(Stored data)
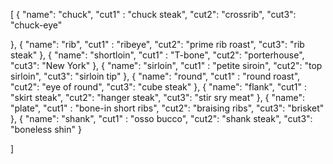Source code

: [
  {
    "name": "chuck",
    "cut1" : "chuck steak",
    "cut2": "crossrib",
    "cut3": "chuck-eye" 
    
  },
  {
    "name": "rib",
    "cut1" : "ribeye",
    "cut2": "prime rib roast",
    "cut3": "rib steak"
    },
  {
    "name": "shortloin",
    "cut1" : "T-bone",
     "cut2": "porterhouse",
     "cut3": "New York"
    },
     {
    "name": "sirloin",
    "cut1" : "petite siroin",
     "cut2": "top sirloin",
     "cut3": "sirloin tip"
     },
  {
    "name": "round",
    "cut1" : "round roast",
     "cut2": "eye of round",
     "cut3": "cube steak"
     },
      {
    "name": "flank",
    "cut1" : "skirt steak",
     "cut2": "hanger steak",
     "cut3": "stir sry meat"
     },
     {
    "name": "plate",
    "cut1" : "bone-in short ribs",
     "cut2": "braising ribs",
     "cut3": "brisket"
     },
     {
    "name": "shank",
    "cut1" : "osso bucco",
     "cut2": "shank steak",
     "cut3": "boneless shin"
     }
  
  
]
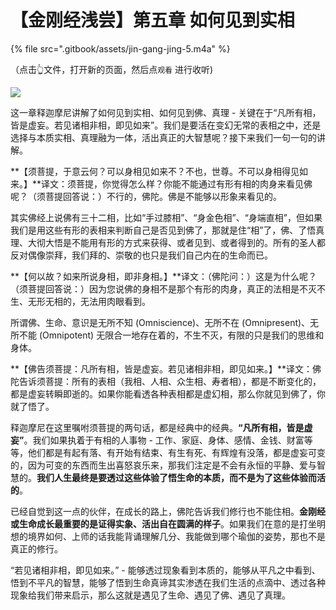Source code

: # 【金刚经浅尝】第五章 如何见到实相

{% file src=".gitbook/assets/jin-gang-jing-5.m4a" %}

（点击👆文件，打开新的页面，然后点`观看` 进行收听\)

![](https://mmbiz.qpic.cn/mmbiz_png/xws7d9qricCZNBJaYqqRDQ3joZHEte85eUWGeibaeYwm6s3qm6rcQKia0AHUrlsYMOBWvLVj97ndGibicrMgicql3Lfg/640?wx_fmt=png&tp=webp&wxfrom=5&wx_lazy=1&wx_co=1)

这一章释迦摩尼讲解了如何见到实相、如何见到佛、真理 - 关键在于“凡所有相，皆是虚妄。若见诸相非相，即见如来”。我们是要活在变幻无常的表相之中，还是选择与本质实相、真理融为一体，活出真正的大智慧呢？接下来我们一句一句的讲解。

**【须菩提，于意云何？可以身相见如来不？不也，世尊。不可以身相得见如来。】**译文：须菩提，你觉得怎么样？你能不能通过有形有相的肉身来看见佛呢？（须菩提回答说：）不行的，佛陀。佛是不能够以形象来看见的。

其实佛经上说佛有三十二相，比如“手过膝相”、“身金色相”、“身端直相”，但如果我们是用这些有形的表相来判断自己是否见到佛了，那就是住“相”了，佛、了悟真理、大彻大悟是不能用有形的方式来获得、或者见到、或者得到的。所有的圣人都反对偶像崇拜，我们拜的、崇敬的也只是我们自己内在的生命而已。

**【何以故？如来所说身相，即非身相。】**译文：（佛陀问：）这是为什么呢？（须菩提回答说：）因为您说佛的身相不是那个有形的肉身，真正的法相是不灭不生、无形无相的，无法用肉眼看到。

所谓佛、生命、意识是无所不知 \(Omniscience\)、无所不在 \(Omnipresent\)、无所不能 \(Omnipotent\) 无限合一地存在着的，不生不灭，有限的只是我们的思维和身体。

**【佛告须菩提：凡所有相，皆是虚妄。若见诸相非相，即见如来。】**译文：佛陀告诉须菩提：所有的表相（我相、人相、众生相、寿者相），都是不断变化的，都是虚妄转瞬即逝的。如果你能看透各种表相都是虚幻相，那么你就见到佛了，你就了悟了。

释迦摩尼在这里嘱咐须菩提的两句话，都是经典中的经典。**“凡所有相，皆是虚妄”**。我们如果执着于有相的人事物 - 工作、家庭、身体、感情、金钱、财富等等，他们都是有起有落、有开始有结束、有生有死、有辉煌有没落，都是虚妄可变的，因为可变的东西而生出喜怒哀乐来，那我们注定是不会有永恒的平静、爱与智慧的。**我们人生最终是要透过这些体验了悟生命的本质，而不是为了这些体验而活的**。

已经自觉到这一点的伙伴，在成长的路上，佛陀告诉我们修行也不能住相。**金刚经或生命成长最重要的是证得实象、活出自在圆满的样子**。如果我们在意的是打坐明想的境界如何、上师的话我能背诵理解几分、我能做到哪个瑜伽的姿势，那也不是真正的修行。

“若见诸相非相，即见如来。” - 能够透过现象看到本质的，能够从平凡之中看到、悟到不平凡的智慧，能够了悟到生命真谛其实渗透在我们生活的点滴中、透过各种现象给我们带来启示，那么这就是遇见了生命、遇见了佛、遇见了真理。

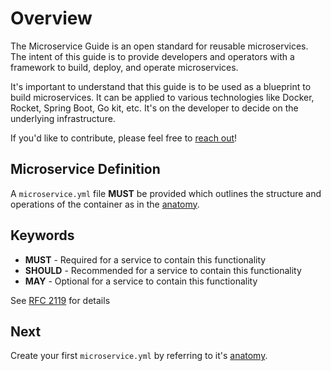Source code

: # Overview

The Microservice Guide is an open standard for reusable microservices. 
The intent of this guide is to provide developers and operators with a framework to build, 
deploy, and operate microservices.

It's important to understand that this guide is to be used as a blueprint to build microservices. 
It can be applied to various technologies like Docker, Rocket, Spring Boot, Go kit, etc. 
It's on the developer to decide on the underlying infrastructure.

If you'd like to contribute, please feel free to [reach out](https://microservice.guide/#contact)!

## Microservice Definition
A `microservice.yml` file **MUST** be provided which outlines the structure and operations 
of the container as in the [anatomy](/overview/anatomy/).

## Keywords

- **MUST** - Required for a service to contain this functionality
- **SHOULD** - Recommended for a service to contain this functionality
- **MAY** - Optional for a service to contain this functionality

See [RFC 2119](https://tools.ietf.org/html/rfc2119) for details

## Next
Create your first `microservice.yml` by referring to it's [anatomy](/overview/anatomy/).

YOUR INSTRUCTIONS: Copy out every line from the data above in which the word "sirloin" occurs.

RESPONSE BELOW:
    "name": "sirloin",
     "cut2": "top sirloin",
     "cut3": "sirloin tip"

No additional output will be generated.